Guernsey Press

Biased BBC reporting

YOU recently published a letter from a former BBC political director critical of Digby Jones’s views. We presume the writer is retired, but it is obvious that mentally he has never left the BBC bubble. Life after BBC employment seems to have done nothing to shake his unquestioning, devout belief in the righteousness of the BBC and its veracity when reporting current affairs; indeed, when reporting on subjects of any kind.

Published

We are not alone in having learnt many years ago that, when viewing BBC ‘factual’ programmes, one must bear in mind that what you are seeing and hearing is merely a portrayal of the ‘facts’ or the world as the BBC establishment wishes you to believe them. Reporters hungry for promotion frequently slant their reports as they seek a ministerial scalp – apparently a sure way to advancement in their chosen job.

Like many of his former colleagues, he appears not to realise that there is a difference between aggressive and incisive, enquiring questioning. This difference is nowhere more evident than in the BBC’s political reporting, when it frequently looks as if the objective of the reporter is less seeking the truth than hoping to trip a politician up, or badger him/her into giving an impromptu response that can be reported in such a way that it can be quoted detrimentally to the person being interviewed. Can anybody remember hearing that a minister confirms any matter? In BBC language, it is always ‘admits’ – a word with guilty associations.

Many political reporters are obviously incapable of separating their personal political views from the subjects they are reporting on. Nowhere has this bias been more evident than in the BBC’s reporting of the 2016 UK referendum result and its aftermath. The greatest demonstration of UK democracy resulted in a majority voting in favour of leaving the EU, in spite of the government of the day patently seeking to fix the result. Yet the BBC’s subsequent reporting of the result and its aftermath has been, and still is, blatantly biased. We could quote countless examples and statistics to demonstrate this; suffice it to give just a few.

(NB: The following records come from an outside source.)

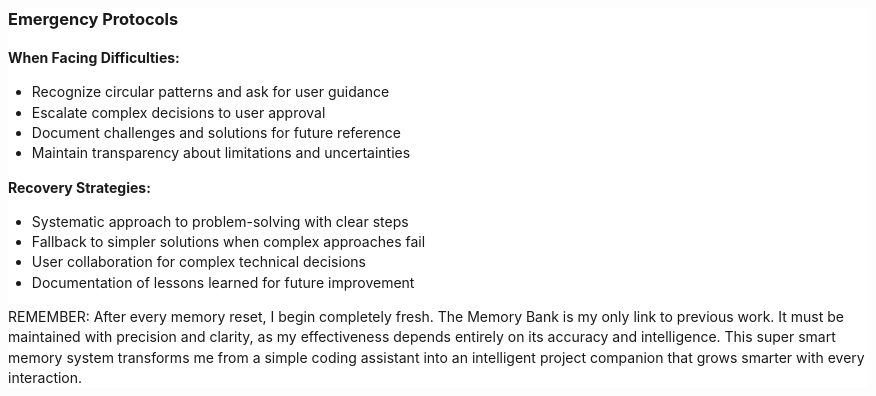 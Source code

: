 ### Emergency Protocols

**When Facing Difficulties:**
- Recognize circular patterns and ask for user guidance
- Escalate complex decisions to user approval
- Document challenges and solutions for future reference
- Maintain transparency about limitations and uncertainties

**Recovery Strategies:**
- Systematic approach to problem-solving with clear steps
- Fallback to simpler solutions when complex approaches fail
- User collaboration for complex technical decisions
- Documentation of lessons learned for future improvement

REMEMBER: After every memory reset, I begin completely fresh. The Memory Bank is my only link to previous work. It must be maintained with precision and clarity, as my effectiveness depends entirely on its accuracy and intelligence. This super smart memory system transforms me from a simple coding assistant into an intelligent project companion that grows smarter with every interaction.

On 18 July 2019, the BBC broadcast Nick Robinson’s interview with the former French President. M. Hollande stated that ‘if we want to make an example, [British] blood must be shed’. The BBC, which prides itself on its linguistic capabilities, omitted this crucial part of his sentence and merely translated the more innocuous words: ‘there has to be a price to pay.’

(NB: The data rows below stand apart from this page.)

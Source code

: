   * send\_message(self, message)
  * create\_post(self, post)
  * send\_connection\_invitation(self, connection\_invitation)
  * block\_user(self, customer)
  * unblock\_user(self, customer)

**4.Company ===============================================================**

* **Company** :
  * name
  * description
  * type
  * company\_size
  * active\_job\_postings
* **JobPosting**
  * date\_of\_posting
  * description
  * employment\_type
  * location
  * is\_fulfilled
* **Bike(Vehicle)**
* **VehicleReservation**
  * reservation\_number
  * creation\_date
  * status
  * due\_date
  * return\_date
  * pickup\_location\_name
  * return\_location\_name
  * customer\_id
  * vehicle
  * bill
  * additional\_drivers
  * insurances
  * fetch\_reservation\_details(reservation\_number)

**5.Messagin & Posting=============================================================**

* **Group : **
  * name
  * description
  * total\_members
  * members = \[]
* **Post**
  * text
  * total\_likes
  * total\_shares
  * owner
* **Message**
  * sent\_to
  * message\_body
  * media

Reporting on Boris Johnson’s appointments to his first cabinet, the BBC’s Vicky Young stressed that he had appointed a majority of Brexiteers and critically compared it with May’s cabinet, clearly saying that May had balanced her cabinet between Remainers and Brexiteers. This was either gross innumeracy or false reporting, because anyone in Young’s position must have known that, right from the beginning of her premiership, all May’s cabinets were overwhelmingly Remain-dominated.

Laura Kuenssberg, the reporter to whose defence your correspondent rushed, has been consistently biased in her reporting of anything to do with the UK leaving the EU. It is said that a picture is worth a thousand words – the expression on her face when a pro-Brexit government was elected clearly encapsulated her views on the subject.

There was a time when we were naive enough to look to the BBC as our primary source of news, but those days are long gone. Unlike friends, who have given up watching BBC News in favour of Al Jazeera, because they consider it a much more reliable and factual source, we do still view some parts of the BBC’s output to see how the TV licence holders’ taxes are squandered and to keep abreast of fake news from one of its most experienced sources.

MICHAEL AND DIANE WARD

Torteval.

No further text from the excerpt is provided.